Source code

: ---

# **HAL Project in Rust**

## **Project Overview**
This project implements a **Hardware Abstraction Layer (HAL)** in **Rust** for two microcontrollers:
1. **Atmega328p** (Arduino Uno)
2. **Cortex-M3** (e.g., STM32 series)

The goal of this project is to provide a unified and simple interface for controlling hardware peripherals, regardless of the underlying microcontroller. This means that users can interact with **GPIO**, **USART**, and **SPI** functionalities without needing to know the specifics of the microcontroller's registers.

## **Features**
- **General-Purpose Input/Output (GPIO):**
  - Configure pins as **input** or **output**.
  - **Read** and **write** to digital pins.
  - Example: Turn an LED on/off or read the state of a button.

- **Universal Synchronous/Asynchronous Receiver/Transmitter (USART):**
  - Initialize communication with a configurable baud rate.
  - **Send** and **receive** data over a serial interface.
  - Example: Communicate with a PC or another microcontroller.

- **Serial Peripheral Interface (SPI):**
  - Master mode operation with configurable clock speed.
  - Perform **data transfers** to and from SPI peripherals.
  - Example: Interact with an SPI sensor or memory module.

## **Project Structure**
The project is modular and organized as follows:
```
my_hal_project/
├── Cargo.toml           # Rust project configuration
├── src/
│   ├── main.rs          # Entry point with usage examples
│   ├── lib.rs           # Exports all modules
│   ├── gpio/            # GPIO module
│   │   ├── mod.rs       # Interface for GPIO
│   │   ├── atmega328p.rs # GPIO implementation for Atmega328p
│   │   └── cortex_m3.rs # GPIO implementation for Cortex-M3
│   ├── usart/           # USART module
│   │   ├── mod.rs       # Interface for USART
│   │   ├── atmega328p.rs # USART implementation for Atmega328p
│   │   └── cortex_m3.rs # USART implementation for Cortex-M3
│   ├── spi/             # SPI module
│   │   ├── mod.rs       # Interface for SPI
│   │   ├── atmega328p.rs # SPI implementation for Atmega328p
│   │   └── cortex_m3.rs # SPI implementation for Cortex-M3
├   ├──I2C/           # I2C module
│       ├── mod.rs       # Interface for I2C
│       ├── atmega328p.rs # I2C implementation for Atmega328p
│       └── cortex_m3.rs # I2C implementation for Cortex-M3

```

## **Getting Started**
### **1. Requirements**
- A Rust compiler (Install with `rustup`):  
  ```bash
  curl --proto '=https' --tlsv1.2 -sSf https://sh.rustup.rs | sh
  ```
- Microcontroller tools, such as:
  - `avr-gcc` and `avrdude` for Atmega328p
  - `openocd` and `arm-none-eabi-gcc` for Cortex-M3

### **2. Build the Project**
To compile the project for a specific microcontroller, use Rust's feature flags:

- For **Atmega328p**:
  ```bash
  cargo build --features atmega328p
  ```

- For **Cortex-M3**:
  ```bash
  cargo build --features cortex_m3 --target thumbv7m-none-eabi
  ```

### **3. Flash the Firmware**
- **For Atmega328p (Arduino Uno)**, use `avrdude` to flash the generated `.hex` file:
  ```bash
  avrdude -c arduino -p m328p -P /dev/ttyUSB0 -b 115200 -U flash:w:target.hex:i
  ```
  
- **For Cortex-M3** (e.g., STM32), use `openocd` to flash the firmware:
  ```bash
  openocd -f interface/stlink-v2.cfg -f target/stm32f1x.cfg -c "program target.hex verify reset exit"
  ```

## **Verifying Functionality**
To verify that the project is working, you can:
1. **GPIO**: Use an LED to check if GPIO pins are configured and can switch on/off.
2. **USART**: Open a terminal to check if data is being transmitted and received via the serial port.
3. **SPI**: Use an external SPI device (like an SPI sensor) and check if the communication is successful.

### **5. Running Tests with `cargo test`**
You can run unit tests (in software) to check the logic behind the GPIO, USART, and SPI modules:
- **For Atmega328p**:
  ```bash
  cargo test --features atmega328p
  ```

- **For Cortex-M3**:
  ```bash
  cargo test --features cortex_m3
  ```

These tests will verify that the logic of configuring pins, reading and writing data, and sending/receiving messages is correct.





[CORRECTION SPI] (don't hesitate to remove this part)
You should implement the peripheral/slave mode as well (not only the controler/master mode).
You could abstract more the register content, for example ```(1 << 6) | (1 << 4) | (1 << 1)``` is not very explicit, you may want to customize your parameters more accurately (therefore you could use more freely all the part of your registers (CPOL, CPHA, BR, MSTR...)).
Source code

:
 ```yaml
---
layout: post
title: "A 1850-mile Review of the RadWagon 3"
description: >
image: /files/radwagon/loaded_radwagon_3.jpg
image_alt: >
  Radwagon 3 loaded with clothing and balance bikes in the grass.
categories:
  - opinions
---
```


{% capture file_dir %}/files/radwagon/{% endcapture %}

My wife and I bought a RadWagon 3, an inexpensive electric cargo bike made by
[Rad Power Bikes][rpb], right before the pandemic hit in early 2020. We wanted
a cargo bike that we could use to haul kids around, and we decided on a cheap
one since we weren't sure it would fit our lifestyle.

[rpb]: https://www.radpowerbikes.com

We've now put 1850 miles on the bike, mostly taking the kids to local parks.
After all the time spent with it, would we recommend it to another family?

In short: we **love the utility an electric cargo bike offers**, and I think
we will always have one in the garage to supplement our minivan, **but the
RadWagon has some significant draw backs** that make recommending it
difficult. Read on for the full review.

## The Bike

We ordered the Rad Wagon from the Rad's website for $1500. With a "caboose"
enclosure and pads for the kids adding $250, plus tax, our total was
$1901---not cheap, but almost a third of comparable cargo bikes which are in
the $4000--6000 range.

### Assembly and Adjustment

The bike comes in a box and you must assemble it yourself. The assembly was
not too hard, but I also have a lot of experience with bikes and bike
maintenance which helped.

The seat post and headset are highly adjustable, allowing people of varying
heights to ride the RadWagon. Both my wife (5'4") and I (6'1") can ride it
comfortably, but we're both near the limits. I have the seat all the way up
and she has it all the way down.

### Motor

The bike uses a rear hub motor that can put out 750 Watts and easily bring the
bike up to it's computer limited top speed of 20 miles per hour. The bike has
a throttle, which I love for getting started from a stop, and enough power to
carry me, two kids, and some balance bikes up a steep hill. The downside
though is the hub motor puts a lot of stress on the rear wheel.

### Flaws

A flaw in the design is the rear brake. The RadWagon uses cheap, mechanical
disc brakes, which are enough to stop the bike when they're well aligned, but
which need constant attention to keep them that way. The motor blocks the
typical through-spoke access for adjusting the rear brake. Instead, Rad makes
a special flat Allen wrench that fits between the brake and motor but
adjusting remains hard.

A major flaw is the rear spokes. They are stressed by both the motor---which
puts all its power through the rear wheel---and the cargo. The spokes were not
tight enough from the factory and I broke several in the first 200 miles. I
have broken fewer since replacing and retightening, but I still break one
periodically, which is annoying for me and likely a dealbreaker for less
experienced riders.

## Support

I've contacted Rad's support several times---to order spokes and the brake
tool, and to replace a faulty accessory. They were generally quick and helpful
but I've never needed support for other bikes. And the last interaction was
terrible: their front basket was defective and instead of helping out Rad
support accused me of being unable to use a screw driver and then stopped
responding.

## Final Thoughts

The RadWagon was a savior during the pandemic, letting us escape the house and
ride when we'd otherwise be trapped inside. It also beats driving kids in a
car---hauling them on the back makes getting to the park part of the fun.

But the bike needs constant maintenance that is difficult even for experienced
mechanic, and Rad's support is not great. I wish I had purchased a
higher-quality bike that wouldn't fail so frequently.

--------------------------------

> [WHAT TO DO]: Set down, from the entries above, exactly the lines from the one with "## **Project Overview**" up to and including the one with "- A Rust compiler", and no other lines.

> [ANSWER BOX]:
## **Project Overview**
This project implements a **Hardware Abstraction Layer (HAL)** in **Rust** for two microcontrollers:
1. **Atmega328p** (Arduino Uno)
2. **Cortex-M3** (e.g., STM32 series)

The goal of this project is to provide a unified and simple interface for controlling hardware peripherals, regardless of the underlying microcontroller. This means that users can interact with **GPIO**, **USART**, and **SPI** functionalities without needing to know the specifics of the microcontroller's registers.

## **Features**
- **General-Purpose Input/Output (GPIO):**
  - Configure pins as **input** or **output**.
  - **Read** and **write** to digital pins.
  - Example: Turn an LED on/off or read the state of a button.

- **Universal Synchronous/Asynchronous Receiver/Transmitter (USART):**
  - Initialize communication with a configurable baud rate.
  - **Send** and **receive** data over a serial interface.
  - Example: Communicate with a PC or another microcontroller.

- **Serial Peripheral Interface (SPI):**
  - Master mode operation with configurable clock speed.
  - Perform **data transfers** to and from SPI peripherals.
  - Example: Interact with an SPI sensor or memory module.

## **Project Structure**
The project is modular and organized as follows:
```
my_hal_project/
├── Cargo.toml           # Rust project configuration
├── src/
│   ├── main.rs          # Entry point with usage examples
│   ├── lib.rs           # Exports all modules
│   ├── gpio/            # GPIO module
│   │   ├── mod.rs       # Interface for GPIO
│   │   ├── atmega328p.rs # GPIO implementation for Atmega328p
│   │   └── cortex_m3.rs # GPIO implementation for Cortex-M3
│   ├── usart/           # USART module
│   │   ├── mod.rs       # Interface for USART
│   │   ├── atmega328p.rs # USART implementation for Atmega328p
│   │   └── cortex_m3.rs # USART implementation for Cortex-M3
│   ├── spi/             # SPI module
│   │   ├── mod.rs       # Interface for SPI
│   │   ├── atmega328p.rs # SPI implementation for Atmega328p
│   │   └── cortex_m3.rs # SPI implementation for Cortex-M3
├   ├──I2C/           # I2C module
│       ├── mod.rs       # Interface for I2C
│       ├── atmega328p.rs # I2C implementation for Atmega328p
│       └── cortex_m3.rs # I2C implementation for Cortex-M3

```

## **Getting Started**
### **1. Requirements**
- A Rust compiler (Install with `rustup`):  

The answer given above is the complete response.